Nothing but the text should be carried over: reproduce all the data exactly and leave out every image.

Stored data entries:
::::::::::
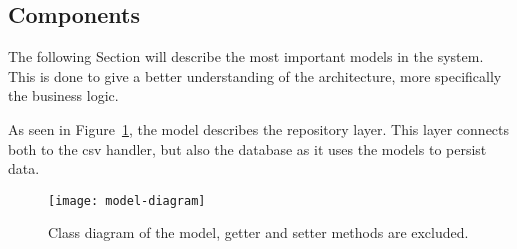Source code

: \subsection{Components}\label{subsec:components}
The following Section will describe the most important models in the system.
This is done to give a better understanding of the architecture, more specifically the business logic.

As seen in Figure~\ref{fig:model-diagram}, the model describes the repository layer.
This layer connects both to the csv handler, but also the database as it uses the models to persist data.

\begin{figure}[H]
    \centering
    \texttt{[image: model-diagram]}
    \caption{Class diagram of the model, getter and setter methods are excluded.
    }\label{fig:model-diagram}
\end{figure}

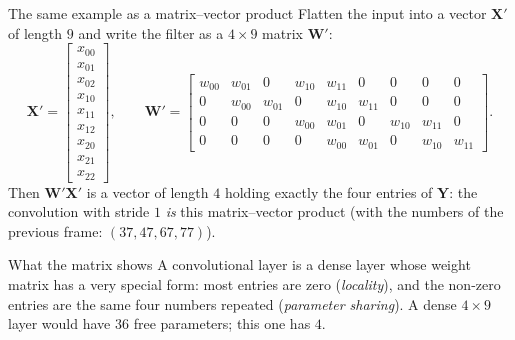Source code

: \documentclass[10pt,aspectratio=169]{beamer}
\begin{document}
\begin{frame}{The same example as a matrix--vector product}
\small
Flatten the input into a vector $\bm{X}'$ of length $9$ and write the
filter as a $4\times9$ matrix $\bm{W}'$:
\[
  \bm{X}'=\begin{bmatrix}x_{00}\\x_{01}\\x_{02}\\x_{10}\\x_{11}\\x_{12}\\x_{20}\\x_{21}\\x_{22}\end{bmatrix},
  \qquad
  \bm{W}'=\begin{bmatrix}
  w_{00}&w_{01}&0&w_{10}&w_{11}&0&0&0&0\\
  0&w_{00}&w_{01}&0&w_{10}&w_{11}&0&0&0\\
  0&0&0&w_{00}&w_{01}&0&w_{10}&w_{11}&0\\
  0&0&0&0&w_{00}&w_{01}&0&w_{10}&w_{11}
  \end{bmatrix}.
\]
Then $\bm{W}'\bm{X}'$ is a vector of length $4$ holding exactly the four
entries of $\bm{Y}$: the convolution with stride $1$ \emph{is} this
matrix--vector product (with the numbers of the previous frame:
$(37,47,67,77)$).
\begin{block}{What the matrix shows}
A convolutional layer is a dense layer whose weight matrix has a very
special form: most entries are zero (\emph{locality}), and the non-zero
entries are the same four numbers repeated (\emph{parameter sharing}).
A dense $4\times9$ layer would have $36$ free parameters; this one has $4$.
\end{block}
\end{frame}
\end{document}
::::::::::
## Solution for this exercise
Source code

: \subsection{Components}\label{subsec:components}
The following Section will describe the most important models in the system.
This is done to give a better understanding of the architecture, more specifically the business logic.

As seen in Figure~\ref{fig:model-diagram}, the model describes the repository layer.
This layer connects both to the csv handler, but also the database as it uses the models to persist data.

\begin{figure}[H]
    \centering
    \texttt{[image: model-diagram]}
    \caption{Class diagram of the model, getter and setter methods are excluded.
    }\label{fig:model-diagram}
\end{figure}

Source code

: \documentclass[10pt,aspectratio=169]{beamer}
\begin{document}
\begin{frame}{The same example as a matrix--vector product}
\small
Flatten the input into a vector $\bm{X}'$ of length $9$ and write the
filter as a $4\times9$ matrix $\bm{W}'$:
\[
  \bm{X}'=\begin{bmatrix}x_{00}\\x_{01}\\x_{02}\\x_{10}\\x_{11}\\x_{12}\\x_{20}\\x_{21}\\x_{22}\end{bmatrix},
  \qquad
  \bm{W}'=\begin{bmatrix}
  w_{00}&w_{01}&0&w_{10}&w_{11}&0&0&0&0\\
  0&w_{00}&w_{01}&0&w_{10}&w_{11}&0&0&0\\
  0&0&0&w_{00}&w_{01}&0&w_{10}&w_{11}&0\\
  0&0&0&0&w_{00}&w_{01}&0&w_{10}&w_{11}
  \end{bmatrix}.
\]
Then $\bm{W}'\bm{X}'$ is a vector of length $4$ holding exactly the four
entries of $\bm{Y}$: the convolution with stride $1$ \emph{is} this
matrix--vector product (with the numbers of the previous frame:
$(37,47,67,77)$).
\begin{block}{What the matrix shows}
A convolutional layer is a dense layer whose weight matrix has a very
special form: most entries are zero (\emph{locality}), and the non-zero
entries are the same four numbers repeated (\emph{parameter sharing}).
A dense $4\times9$ layer would have $36$ free parameters; this one has $4$.
\end{block}
\end{frame}
\end{document}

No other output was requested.